E eu caminhei na noite minha sombra
De desmedidos gestos me cercava
Silêncio e medo
Nos confins desolados caminhavam
Então eu vi chegar ao meu encontro
Aqueles que uma estrela iluminava
 
E assim eles disseram: «Vem connosco
Se também vens seguindo aquela estrela»
Então soube que a estrela que eu seguia
Era real e não imaginada
 
Grandes noites redondas nos cercaram
Grandes brumas miragens nos mostraram
Grandes silêncios de ecos vagabundos
Em direcções distantes nos chamaram
E a sombra dos três homens sobre a terra
Ao lado dos meus passos caminhava
E eu espantada vi que aquela estrela
Para a cidade dos homens nos guiava
 
E a estrela do céu parou em cima
de uma rua sem cor e sem beleza
Onde a luz tinha a cor que tem a cinza
Longe do verde azul da natureza
 
Ali não vi as coisas que eu amava
Nem o brilho do sol nem o da água
 
Ao lado do hospital e da prisão
Entre o agiota e o templo profanado
Onde a rua é mais triste e mais sozinha
E onde tudo parece abandonado
Um lugar pela estrela foi marcado
 
Nesse lugar pensei: «Quanto deserto
Atravessei para encontrar aquilo
Que morava entre os homens e tão perto”
 
Sophia de Mello Breyner Andresen

5 thoughts on “A Estrela

  1. Muito obrigada Mobius e Carlos!Gosto muito de Ivete. Já a vi e ouvi no Rock in Rio Lisboa em 2004 🙂
    Gostaria de deixar aqui escrito o que me diz aquela imagem do bonequinho e o que me diz o poema de Sophia:
    O caminho que eu tento seguir na minha vida é parecido com a imagem colorida. Gosto de contribuir para que as estrelas brilhem! Por vezes, como escreve a escritora, fico desiludida e zangada com aquele lado complicado e confuso e revoltado e mentiroso e manipulador das pessoas e fico cansada quando descubro que os caminhos têm mais pedras do que eu esperava.
    é por isso que gosto de enaltecer o lado positivo da vida em geral, da minha vida e das pessoas com as quais vivo e das pessoas com as quais me cruzo. É essa a estrela que eu procuro, pois acho que é assim que a humanidade crescerá.

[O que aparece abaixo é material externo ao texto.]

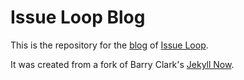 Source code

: # Issue Loop Blog

This is the repository for the [blog](http://blog.issueloop.com) of [Issue Loop](http://www.issueloop.com).

It was created from a fork of Barry Clark's [Jekyll Now](https://github.com/barryclark/jekyll-now).

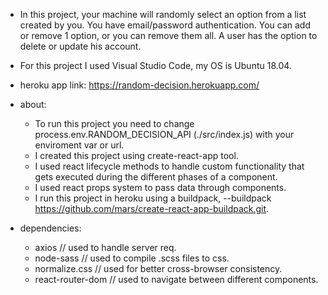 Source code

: * In this project, your machine will randomly select an option from a list created by you. You have email/password authentication. You can add or remove 1 option, or you can remove them all. A user has the option to delete or update his account.

* For this project I used Visual Studio Code, my OS is Ubuntu 18.04.
* heroku app link: https://random-decision.herokuapp.com/

* about:
  - To run this project you need to change process.env.RANDOM_DECISION_API (./src/index.js) with your enviroment var or url. 
  - I created this project using create-react-app tool.
  - I used react lifecycle methods to handle custom functionality that gets executed during the different phases of a component.
  - I used react props system to pass data through components.
  - I run this project in heroku using a buildpack, --buildpack https://github.com/mars/create-react-app-buildpack.git.

* dependencies:
  - axios // used to handle server req.
  - node-sass // used to compile .scss files to css.
  - normalize.css // used for better cross-browser consistency.
  - react-router-dom // used to navigate between different components.
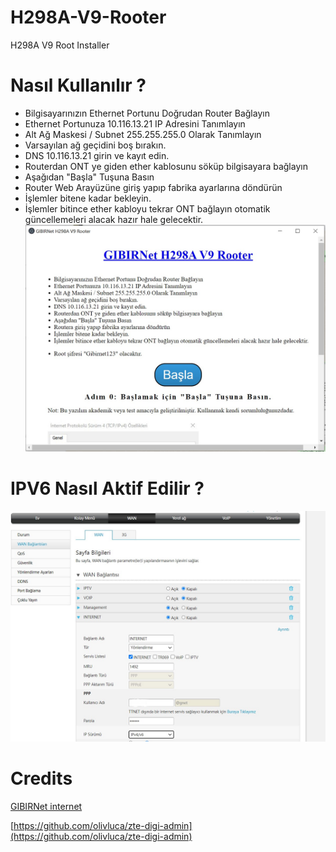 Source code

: # H298A-V9-Rooter
H298A V9 Root Installer

# Nasıl Kullanılır ?

- Bilgisayarınızın Ethernet Portunu Doğrudan Router Bağlayın
- Ethernet Portunuza 10.116.13.21 IP Adresini Tanımlayın
- Alt Ağ Maskesi / Subnet 255.255.255.0 Olarak Tanımlayın
- Varsayılan ağ geçidini boş bırakın.
- DNS 10.116.13.21 girin ve kayıt edin.
- Routerdan ONT ye giden ether kablosunu söküp bilgisayara bağlayın
- Aşağıdan "Başla" Tuşuna Basın
- Router Web Arayüzüne giriş yapıp fabrika ayarlarına döndürün
- İşlemler bitene kadar bekleyin.
- İşlemler bitince ether kabloyu tekrar ONT bağlayın otomatik güncellemeleri alacak hazır hale gelecektir.
![Screenshot](https://github.com/gibirnet/H298A-V9-Rooter/raw/main/screenshot_1.jpg?raw=true)

# IPV6 Nasıl Aktif Edilir ?
![IPV4/IPv6 Seçip Kaydedin](https://github.com/gibirnet/H298A-V9-Rooter/blob/main/ipv6enable.jpg?raw=true)

# Credits
[GIBIRNet internet](https://gibir.net.tr)

[https://github.com/olivluca/zte-digi-admin](https://github.com/olivluca/zte-digi-admin)


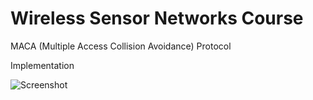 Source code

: # Wireless Sensor Networks Course
MACA (Multiple Access Collision Avoidance) Protocol 

Implementation

![Screenshot
](https://raw.githubusercontent.com/akshatsharma1205/LNMIIT_Proj/WSN/Screenshot%202019-04-12%20at%201.45.27%20PM.png)
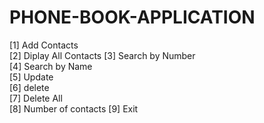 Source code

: # PHONE-BOOK-APPLICATION
[1]  Add Contacts        
[2]  Diplay All Contacts 
[3]  Search by Number    
[4]  Search by Name      
[5]  Update              
[6]  delete              
[7]  Delete All          
[8]  Number of contacts 
[9]  Exit 
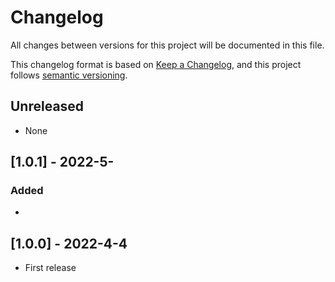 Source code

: # Changelog

All changes between versions for this project will be documented in this file.

This changelog format is based on [Keep a Changelog](https://keepachangelog.com/en/1.0.0/), and
this project follows [semantic versioning](https://semver.org/).

## Unreleased

- None

## [1.0.1] - 2022-5-
### Added

- 

## [1.0.0] - 2022-4-4

- First release
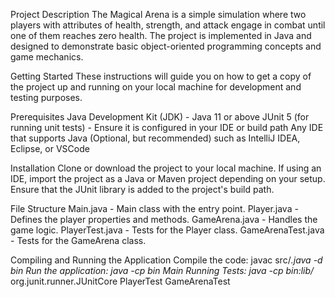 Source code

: Project Description
The Magical Arena is a simple simulation where two players with attributes of health, strength, and attack engage in combat until one of them reaches zero health. The project is implemented in Java and designed to demonstrate basic object-oriented programming concepts and game mechanics.

Getting Started
These instructions will guide you on how to get a copy of the project up and running on your local machine for development and testing purposes.

Prerequisites
Java Development Kit (JDK) - Java 11 or above
JUnit 5 (for running unit tests) - Ensure it is configured in your IDE or build path
Any IDE that supports Java (Optional, but recommended) such as IntelliJ IDEA, Eclipse, or VSCode

Installation
Clone or download the project to your local machine.
If using an IDE, import the project as a Java or Maven project depending on your setup.
Ensure that the JUnit library is added to the project's build path.

File Structure
Main.java - Main class with the entry point.
Player.java - Defines the player properties and methods.
GameArena.java - Handles the game logic.
PlayerTest.java - Tests for the Player class.
GameArenaTest.java - Tests for the GameArena class.

Compiling and Running the Application
Compile the code: javac src/*.java -d bin
Run the application: java -cp bin Main
Running Tests: java -cp bin:lib/* org.junit.runner.JUnitCore PlayerTest GameArenaTest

  2. Mercedes!! Obrigada 🙂 Este poema de Sophia reflete muito bem o que disse Antero de Quental (escritor e poeta português) “A poesia é a confissão sincera do pensamento mais íntimo da idade”. E sim, a canção “escrita” nas estrelas que o Carlos aqui juntou é muito bonita!
    Um grande abraço para ti!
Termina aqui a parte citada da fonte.